TASK GOAL -> Your answer should consist of the listing, repeated exactly.

MATERIALS PROVIDED ->

--- START ---

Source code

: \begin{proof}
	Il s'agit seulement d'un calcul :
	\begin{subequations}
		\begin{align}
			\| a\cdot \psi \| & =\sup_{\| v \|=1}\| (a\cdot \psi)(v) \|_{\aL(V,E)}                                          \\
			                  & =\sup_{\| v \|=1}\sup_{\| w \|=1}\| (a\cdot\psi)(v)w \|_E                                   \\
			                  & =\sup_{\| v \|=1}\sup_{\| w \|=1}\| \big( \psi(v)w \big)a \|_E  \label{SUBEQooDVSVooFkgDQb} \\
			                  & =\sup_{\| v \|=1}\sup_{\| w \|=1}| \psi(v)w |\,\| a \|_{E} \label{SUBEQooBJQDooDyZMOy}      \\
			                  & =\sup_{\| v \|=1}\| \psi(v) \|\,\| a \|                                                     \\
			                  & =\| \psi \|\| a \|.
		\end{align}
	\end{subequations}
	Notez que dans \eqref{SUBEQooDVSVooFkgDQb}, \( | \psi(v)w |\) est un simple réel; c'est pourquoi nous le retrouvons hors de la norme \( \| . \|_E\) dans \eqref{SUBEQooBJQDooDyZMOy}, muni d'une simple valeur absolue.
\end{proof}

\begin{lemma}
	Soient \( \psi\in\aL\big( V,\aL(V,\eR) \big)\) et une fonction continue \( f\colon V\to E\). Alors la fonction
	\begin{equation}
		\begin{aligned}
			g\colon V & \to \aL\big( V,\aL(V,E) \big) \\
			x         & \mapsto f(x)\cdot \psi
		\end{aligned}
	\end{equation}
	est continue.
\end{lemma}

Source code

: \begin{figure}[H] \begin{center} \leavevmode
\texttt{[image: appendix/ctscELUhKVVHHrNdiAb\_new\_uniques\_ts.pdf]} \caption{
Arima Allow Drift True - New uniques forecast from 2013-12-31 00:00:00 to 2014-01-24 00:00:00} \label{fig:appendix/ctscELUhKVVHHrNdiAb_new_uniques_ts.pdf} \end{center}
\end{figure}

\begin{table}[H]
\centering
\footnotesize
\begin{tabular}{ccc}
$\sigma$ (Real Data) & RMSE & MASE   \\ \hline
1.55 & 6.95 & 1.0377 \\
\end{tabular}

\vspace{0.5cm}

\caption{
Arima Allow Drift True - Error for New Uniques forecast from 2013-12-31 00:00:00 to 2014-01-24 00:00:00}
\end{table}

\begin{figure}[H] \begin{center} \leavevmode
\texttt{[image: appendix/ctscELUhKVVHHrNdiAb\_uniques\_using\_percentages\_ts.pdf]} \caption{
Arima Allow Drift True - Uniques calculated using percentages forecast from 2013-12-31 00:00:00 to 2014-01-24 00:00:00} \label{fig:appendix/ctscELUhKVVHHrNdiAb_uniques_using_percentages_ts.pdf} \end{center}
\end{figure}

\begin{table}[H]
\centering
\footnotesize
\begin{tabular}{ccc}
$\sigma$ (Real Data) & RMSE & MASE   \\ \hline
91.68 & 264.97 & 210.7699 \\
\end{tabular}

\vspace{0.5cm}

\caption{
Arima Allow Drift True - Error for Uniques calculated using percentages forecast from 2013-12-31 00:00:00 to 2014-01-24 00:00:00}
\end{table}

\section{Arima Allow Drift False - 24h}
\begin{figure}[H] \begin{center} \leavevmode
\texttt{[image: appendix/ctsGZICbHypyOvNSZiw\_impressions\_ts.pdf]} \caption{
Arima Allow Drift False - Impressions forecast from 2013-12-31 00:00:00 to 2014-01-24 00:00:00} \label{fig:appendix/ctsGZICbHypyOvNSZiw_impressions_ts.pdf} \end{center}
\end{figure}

--- END ---

RESPONSE TO THE EXERCISE ->
Source code

: \begin{proof}
	Il s'agit seulement d'un calcul :
	\begin{subequations}
		\begin{align}
			\| a\cdot \psi \| & =\sup_{\| v \|=1}\| (a\cdot \psi)(v) \|_{\aL(V,E)}                                          \\
			                  & =\sup_{\| v \|=1}\sup_{\| w \|=1}\| (a\cdot\psi)(v)w \|_E                                   \\
			                  & =\sup_{\| v \|=1}\sup_{\| w \|=1}\| \big( \psi(v)w \big)a \|_E  \label{SUBEQooDVSVooFkgDQb} \\
			                  & =\sup_{\| v \|=1}\sup_{\| w \|=1}| \psi(v)w |\,\| a \|_{E} \label{SUBEQooBJQDooDyZMOy}      \\
			                  & =\sup_{\| v \|=1}\| \psi(v) \|\,\| a \|                                                     \\
			                  & =\| \psi \|\| a \|.
		\end{align}
	\end{subequations}
	Notez que dans \eqref{SUBEQooDVSVooFkgDQb}, \( | \psi(v)w |\) est un simple réel; c'est pourquoi nous le retrouvons hors de la norme \( \| . \|_E\) dans \eqref{SUBEQooBJQDooDyZMOy}, muni d'une simple valeur absolue.
\end{proof}

\begin{lemma}
	Soient \( \psi\in\aL\big( V,\aL(V,\eR) \big)\) et une fonction continue \( f\colon V\to E\). Alors la fonction
	\begin{equation}
		\begin{aligned}
			g\colon V & \to \aL\big( V,\aL(V,E) \big) \\
			x         & \mapsto f(x)\cdot \psi
		\end{aligned}
	\end{equation}
	est continue.
\end{lemma}

Source code

: \begin{figure}[H] \begin{center} \leavevmode
\texttt{[image: appendix/ctscELUhKVVHHrNdiAb\_new\_uniques\_ts.pdf]} \caption{
Arima Allow Drift True - New uniques forecast from 2013-12-31 00:00:00 to 2014-01-24 00:00:00} \label{fig:appendix/ctscELUhKVVHHrNdiAb_new_uniques_ts.pdf} \end{center}
\end{figure}

\begin{table}[H]
\centering
\footnotesize
\begin{tabular}{ccc}
$\sigma$ (Real Data) & RMSE & MASE   \\ \hline
1.55 & 6.95 & 1.0377 \\
\end{tabular}

\vspace{0.5cm}

\caption{
Arima Allow Drift True - Error for New Uniques forecast from 2013-12-31 00:00:00 to 2014-01-24 00:00:00}
\end{table}

\begin{figure}[H] \begin{center} \leavevmode
\texttt{[image: appendix/ctscELUhKVVHHrNdiAb\_uniques\_using\_percentages\_ts.pdf]} \caption{
Arima Allow Drift True - Uniques calculated using percentages forecast from 2013-12-31 00:00:00 to 2014-01-24 00:00:00} \label{fig:appendix/ctscELUhKVVHHrNdiAb_uniques_using_percentages_ts.pdf} \end{center}
\end{figure}

\begin{table}[H]
\centering
\footnotesize
\begin{tabular}{ccc}
$\sigma$ (Real Data) & RMSE & MASE   \\ \hline
91.68 & 264.97 & 210.7699 \\
\end{tabular}

\vspace{0.5cm}

\caption{
Arima Allow Drift True - Error for Uniques calculated using percentages forecast from 2013-12-31 00:00:00 to 2014-01-24 00:00:00}
\end{table}

\section{Arima Allow Drift False - 24h}
\begin{figure}[H] \begin{center} \leavevmode
\texttt{[image: appendix/ctsGZICbHypyOvNSZiw\_impressions\_ts.pdf]} \caption{
Arima Allow Drift False - Impressions forecast from 2013-12-31 00:00:00 to 2014-01-24 00:00:00} \label{fig:appendix/ctsGZICbHypyOvNSZiw_impressions_ts.pdf} \end{center}
\end{figure}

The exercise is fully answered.